• _WORK INSTRUCTIONS_: Which lines below contain "second"? Pull them out.
*** SOURCE DATA ***
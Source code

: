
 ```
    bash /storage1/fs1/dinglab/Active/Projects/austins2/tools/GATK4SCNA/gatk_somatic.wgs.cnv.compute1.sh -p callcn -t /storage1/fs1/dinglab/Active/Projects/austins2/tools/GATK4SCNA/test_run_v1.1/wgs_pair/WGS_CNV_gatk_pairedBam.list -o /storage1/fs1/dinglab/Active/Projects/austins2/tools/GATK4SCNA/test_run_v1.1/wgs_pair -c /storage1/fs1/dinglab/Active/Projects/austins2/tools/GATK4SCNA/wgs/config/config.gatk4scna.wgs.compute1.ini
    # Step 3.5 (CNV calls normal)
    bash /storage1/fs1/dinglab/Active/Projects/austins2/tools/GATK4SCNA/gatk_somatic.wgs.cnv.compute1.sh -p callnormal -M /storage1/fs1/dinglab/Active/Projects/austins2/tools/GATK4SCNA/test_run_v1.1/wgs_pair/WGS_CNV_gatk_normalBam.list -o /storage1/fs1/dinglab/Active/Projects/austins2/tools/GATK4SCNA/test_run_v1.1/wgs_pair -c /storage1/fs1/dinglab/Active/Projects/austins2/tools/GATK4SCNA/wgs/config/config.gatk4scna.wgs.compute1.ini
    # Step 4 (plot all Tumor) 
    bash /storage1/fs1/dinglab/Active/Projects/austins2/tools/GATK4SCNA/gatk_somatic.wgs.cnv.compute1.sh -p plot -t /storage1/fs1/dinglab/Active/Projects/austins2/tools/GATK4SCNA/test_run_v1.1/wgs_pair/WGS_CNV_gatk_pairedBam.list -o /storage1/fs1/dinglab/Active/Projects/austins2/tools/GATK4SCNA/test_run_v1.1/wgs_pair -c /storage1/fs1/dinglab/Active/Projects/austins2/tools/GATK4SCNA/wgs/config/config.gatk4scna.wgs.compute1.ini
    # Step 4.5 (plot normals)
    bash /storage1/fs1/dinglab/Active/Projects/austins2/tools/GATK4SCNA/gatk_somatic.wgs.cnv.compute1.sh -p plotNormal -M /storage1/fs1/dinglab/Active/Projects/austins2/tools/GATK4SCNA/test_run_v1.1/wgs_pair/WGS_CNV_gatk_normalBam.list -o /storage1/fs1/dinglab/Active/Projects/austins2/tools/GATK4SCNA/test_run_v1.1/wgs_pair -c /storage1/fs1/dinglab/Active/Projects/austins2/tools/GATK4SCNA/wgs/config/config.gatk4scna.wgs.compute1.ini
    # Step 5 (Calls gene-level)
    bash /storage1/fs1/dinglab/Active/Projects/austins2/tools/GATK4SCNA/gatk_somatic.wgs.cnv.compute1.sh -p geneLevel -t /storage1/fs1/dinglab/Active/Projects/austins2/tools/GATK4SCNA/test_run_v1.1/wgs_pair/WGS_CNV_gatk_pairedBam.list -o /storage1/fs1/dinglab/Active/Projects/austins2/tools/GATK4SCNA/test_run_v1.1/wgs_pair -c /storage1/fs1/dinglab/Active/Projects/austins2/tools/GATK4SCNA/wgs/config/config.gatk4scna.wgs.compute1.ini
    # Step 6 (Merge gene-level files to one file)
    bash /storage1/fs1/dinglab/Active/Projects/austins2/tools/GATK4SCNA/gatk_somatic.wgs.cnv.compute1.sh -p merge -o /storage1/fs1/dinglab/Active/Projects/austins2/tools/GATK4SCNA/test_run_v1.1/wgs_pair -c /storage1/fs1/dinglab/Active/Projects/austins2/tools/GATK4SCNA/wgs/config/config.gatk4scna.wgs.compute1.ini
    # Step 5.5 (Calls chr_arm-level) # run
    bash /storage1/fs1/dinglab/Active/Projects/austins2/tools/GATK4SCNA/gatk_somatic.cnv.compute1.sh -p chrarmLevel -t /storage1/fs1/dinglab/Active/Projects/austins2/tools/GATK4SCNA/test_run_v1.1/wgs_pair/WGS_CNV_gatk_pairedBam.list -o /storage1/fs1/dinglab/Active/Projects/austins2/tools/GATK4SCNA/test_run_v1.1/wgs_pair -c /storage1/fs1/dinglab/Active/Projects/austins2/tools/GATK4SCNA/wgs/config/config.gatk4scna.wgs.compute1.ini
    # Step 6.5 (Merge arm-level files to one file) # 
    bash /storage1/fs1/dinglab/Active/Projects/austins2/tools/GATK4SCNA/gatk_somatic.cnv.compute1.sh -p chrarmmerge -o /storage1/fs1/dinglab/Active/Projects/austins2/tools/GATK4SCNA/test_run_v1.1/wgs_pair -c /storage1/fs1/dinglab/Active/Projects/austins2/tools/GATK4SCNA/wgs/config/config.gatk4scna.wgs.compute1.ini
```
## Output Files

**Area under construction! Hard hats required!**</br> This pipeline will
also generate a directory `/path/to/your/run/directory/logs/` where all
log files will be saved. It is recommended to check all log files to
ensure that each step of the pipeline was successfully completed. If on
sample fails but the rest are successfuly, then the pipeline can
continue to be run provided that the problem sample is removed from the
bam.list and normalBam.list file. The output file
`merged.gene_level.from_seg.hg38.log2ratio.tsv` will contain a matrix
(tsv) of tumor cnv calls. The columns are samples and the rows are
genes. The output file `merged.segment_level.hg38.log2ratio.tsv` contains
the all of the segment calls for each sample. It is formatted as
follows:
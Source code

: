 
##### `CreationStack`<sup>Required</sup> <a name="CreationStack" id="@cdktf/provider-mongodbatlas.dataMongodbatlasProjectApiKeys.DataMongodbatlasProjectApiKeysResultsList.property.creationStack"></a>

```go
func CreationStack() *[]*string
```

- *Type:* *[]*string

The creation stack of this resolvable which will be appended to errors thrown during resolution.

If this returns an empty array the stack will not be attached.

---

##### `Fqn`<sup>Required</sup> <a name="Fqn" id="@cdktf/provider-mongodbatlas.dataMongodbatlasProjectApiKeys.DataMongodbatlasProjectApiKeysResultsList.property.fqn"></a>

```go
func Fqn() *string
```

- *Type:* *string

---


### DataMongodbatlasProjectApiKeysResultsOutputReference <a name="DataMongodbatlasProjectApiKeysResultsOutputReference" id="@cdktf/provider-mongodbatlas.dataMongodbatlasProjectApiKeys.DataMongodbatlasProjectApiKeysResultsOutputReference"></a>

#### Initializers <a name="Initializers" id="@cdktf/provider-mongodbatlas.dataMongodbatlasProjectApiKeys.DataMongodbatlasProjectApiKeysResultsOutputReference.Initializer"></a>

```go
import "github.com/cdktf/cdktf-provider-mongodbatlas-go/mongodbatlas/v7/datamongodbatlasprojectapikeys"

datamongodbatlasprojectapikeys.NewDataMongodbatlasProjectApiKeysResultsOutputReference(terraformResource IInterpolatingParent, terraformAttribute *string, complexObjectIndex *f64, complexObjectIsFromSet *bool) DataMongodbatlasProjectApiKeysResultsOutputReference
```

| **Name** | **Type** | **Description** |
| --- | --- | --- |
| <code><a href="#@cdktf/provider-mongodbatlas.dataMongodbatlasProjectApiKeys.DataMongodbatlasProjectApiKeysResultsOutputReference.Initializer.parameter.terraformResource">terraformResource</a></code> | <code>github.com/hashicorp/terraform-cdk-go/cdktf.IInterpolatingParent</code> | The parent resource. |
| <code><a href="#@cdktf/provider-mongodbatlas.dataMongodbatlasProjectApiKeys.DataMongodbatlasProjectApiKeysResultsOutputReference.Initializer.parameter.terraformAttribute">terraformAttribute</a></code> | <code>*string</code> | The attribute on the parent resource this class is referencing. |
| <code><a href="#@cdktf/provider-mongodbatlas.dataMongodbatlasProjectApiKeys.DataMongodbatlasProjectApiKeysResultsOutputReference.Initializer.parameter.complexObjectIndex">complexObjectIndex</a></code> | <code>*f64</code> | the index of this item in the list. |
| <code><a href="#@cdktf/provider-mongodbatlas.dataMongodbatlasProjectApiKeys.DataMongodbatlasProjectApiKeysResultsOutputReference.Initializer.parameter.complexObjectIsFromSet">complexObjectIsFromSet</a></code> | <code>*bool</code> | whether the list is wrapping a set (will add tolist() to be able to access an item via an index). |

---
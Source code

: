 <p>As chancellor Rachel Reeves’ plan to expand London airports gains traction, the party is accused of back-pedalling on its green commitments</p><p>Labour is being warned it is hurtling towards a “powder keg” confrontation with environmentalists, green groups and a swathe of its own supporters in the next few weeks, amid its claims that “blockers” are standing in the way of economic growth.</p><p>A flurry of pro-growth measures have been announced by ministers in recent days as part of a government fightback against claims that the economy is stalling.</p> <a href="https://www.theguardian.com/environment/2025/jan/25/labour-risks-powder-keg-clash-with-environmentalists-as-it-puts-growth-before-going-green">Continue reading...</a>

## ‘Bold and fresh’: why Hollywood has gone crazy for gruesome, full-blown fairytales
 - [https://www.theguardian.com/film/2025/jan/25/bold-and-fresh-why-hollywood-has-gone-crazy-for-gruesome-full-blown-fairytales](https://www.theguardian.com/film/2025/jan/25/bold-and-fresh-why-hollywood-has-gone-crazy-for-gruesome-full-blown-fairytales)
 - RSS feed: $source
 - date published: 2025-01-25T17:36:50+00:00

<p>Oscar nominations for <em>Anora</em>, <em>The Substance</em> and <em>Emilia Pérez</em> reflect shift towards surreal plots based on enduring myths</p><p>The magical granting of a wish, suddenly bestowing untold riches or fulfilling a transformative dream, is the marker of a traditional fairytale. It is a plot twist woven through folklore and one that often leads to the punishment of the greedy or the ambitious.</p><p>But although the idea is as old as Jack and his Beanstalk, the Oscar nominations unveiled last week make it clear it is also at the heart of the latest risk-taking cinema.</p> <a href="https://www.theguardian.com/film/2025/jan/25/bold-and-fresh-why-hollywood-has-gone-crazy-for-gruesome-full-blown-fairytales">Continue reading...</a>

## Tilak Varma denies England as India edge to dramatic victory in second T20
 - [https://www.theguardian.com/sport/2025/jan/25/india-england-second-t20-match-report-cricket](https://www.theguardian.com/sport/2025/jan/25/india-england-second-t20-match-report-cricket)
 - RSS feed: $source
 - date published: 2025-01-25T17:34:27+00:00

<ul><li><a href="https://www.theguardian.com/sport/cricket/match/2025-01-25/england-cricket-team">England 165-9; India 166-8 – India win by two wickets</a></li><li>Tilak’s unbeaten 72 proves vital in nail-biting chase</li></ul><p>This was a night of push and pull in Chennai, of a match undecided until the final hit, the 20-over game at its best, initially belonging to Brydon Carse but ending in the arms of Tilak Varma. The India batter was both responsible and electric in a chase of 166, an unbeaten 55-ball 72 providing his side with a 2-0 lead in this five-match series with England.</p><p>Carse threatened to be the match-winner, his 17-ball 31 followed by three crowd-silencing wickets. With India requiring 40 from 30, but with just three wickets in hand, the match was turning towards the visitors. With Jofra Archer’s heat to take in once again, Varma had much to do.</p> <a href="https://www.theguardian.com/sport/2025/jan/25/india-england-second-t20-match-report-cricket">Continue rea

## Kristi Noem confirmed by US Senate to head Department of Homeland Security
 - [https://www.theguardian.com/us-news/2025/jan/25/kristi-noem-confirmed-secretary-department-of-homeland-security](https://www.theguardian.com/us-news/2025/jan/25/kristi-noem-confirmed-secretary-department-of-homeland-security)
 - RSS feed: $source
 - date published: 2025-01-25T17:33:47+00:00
***
• _EXERCISE RESULT_:
## Tilak Varma denies England as India edge to dramatic victory in second T20
 - [https://www.theguardian.com/sport/2025/jan/25/india-england-second-t20-match-report-cricket](https://www.theguardian.com/sport/2025/jan/25/india-england-second-t20-match-report-cricket)
<ul><li><a href="https://www.theguardian.com/sport/cricket/match/2025-01-25/england-cricket-team">England 165-9; India 166-8 – India win by two wickets</a></li><li>Tilak’s unbeaten 72 proves vital in nail-biting chase</li></ul><p>This was a night of push and pull in Chennai, of a match undecided until the final hit, the 20-over game at its best, initially belonging to Brydon Carse but ending in the arms of Tilak Varma. The India batter was both responsible and electric in a chase of 166, an unbeaten 55-ball 72 providing his side with a 2-0 lead in this five-match series with England.</p><p>Carse threatened to be the match-winner, his 17-ball 31 followed by three crowd-silencing wickets. With India requiring 40 from 30, but with just three wickets in hand, the match was turning towards the visitors. With Jofra Archer’s heat to take in once again, Varma had much to do.</p> <a href="https://www.theguardian.com/sport/2025/jan/25/india-england-second-t20-match-report-cricket">Continue rea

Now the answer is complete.